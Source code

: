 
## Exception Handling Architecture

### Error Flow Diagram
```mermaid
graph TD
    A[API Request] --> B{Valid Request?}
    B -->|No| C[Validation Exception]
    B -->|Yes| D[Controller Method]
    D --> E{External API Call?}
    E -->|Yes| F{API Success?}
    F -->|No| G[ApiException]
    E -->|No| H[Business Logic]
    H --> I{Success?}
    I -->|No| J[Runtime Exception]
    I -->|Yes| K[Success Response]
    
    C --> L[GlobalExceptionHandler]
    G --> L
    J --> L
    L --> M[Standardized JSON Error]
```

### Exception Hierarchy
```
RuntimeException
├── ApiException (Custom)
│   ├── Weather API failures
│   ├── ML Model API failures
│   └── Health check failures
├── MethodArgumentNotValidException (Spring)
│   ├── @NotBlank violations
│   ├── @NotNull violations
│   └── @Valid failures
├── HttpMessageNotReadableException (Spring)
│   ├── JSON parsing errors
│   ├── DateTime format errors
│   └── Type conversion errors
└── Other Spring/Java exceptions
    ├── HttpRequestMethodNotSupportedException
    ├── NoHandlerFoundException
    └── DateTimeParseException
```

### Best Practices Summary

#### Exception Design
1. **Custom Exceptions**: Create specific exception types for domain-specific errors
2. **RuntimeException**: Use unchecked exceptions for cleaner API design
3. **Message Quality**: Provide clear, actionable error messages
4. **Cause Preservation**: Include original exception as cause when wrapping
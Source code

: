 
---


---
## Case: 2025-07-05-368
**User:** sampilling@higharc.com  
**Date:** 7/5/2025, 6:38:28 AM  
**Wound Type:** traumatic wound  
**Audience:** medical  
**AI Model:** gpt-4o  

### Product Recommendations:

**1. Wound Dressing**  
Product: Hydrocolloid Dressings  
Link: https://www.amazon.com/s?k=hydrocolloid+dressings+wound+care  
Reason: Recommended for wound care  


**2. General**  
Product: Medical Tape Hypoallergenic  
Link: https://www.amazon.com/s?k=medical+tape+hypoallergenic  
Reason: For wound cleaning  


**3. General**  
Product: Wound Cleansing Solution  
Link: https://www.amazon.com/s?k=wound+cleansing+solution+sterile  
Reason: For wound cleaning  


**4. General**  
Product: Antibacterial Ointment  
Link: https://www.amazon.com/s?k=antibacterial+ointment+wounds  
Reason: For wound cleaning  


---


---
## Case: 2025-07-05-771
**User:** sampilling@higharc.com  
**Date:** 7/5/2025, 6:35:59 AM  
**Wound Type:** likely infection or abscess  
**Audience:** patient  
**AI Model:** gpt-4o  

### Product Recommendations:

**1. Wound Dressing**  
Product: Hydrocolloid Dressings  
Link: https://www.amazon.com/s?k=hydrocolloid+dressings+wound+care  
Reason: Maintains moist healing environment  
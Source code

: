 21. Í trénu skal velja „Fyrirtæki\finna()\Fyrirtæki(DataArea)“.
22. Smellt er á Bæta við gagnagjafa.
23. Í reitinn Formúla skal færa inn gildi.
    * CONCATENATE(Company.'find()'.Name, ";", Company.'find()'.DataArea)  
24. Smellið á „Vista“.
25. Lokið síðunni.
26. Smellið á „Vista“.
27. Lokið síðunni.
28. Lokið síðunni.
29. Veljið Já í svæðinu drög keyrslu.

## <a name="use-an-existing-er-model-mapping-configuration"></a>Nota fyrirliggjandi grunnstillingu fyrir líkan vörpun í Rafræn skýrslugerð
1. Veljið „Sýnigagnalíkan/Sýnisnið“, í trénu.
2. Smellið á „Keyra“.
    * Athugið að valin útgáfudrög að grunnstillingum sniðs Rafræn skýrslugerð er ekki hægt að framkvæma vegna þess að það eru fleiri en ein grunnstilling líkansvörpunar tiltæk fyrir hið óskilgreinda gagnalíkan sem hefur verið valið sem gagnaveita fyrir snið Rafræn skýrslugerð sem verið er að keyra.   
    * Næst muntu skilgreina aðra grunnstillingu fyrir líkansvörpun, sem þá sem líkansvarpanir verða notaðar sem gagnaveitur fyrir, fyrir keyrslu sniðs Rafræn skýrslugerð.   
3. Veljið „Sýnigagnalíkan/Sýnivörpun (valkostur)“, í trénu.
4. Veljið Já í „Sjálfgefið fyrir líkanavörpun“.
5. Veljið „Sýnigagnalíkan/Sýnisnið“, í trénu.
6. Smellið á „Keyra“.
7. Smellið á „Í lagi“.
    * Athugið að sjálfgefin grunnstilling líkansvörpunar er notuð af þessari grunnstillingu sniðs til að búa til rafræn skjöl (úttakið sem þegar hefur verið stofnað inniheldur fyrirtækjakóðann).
---+---
- **Problem**
Word for word, reproduce every line of the data.

- **Answer to this task**
Source code

: 
## Exception Handling Architecture

### Error Flow Diagram
```mermaid
graph TD
    A[API Request] --> B{Valid Request?}
    B -->|No| C[Validation Exception]
    B -->|Yes| D[Controller Method]
    D --> E{External API Call?}
    E -->|Yes| F{API Success?}
    F -->|No| G[ApiException]
    E -->|No| H[Business Logic]
    H --> I{Success?}
    I -->|No| J[Runtime Exception]
    I -->|Yes| K[Success Response]
    
    C --> L[GlobalExceptionHandler]
    G --> L
    J --> L
    L --> M[Standardized JSON Error]
```

### Exception Hierarchy
```
RuntimeException
├── ApiException (Custom)
│   ├── Weather API failures
│   ├── ML Model API failures
│   └── Health check failures
├── MethodArgumentNotValidException (Spring)
│   ├── @NotBlank violations
│   ├── @NotNull violations
│   └── @Valid failures
├── HttpMessageNotReadableException (Spring)
│   ├── JSON parsing errors
│   ├── DateTime format errors
│   └── Type conversion errors
└── Other Spring/Java exceptions
    ├── HttpRequestMethodNotSupportedException
    ├── NoHandlerFoundException
    └── DateTimeParseException
```

### Best Practices Summary

#### Exception Design
1. **Custom Exceptions**: Create specific exception types for domain-specific errors
2. **RuntimeException**: Use unchecked exceptions for cleaner API design
3. **Message Quality**: Provide clear, actionable error messages
4. **Cause Preservation**: Include original exception as cause when wrapping
Source code

: 
---


---
## Case: 2025-07-05-368
**User:** sampilling@higharc.com  
**Date:** 7/5/2025, 6:38:28 AM  
**Wound Type:** traumatic wound  
**Audience:** medical  
**AI Model:** gpt-4o  

### Product Recommendations:

**1. Wound Dressing**  
Product: Hydrocolloid Dressings  
Link: https://www.amazon.com/s?k=hydrocolloid+dressings+wound+care  
Reason: Recommended for wound care  


**2. General**  
Product: Medical Tape Hypoallergenic  
Link: https://www.amazon.com/s?k=medical+tape+hypoallergenic  
Reason: For wound cleaning  


**3. General**  
Product: Wound Cleansing Solution  
Link: https://www.amazon.com/s?k=wound+cleansing+solution+sterile  
Reason: For wound cleaning  


**4. General**  
Product: Antibacterial Ointment  
Link: https://www.amazon.com/s?k=antibacterial+ointment+wounds  
Reason: For wound cleaning  


---


---
## Case: 2025-07-05-771
**User:** sampilling@higharc.com  
**Date:** 7/5/2025, 6:35:59 AM  
**Wound Type:** likely infection or abscess  
**Audience:** patient  
**AI Model:** gpt-4o  

### Product Recommendations:

**1. Wound Dressing**  
Product: Hydrocolloid Dressings  
Link: https://www.amazon.com/s?k=hydrocolloid+dressings+wound+care  
Reason: Maintains moist healing environment  
Source code

: 21. Í trénu skal velja „Fyrirtæki\finna()\Fyrirtæki(DataArea)“.
22. Smellt er á Bæta við gagnagjafa.
23. Í reitinn Formúla skal færa inn gildi.
    * CONCATENATE(Company.'find()'.Name, ";", Company.'find()'.DataArea)  
24. Smellið á „Vista“.
25. Lokið síðunni.
26. Smellið á „Vista“.
27. Lokið síðunni.
28. Lokið síðunni.
29. Veljið Já í svæðinu drög keyrslu.

## <a name="use-an-existing-er-model-mapping-configuration"></a>Nota fyrirliggjandi grunnstillingu fyrir líkan vörpun í Rafræn skýrslugerð
1. Veljið „Sýnigagnalíkan/Sýnisnið“, í trénu.
2. Smellið á „Keyra“.
    * Athugið að valin útgáfudrög að grunnstillingum sniðs Rafræn skýrslugerð er ekki hægt að framkvæma vegna þess að það eru fleiri en ein grunnstilling líkansvörpunar tiltæk fyrir hið óskilgreinda gagnalíkan sem hefur verið valið sem gagnaveita fyrir snið Rafræn skýrslugerð sem verið er að keyra.   
    * Næst muntu skilgreina aðra grunnstillingu fyrir líkansvörpun, sem þá sem líkansvarpanir verða notaðar sem gagnaveitur fyrir, fyrir keyrslu sniðs Rafræn skýrslugerð.   
3. Veljið „Sýnigagnalíkan/Sýnivörpun (valkostur)“, í trénu.
4. Veljið Já í „Sjálfgefið fyrir líkanavörpun“.
5. Veljið „Sýnigagnalíkan/Sýnisnið“, í trénu.
6. Smellið á „Keyra“.
7. Smellið á „Í lagi“.
    * Athugið að sjálfgefin grunnstilling líkansvörpunar er notuð af þessari grunnstillingu sniðs til að búa til rafræn skjöl (úttakið sem þegar hefur verið stofnað inniheldur fyrirtækjakóðann).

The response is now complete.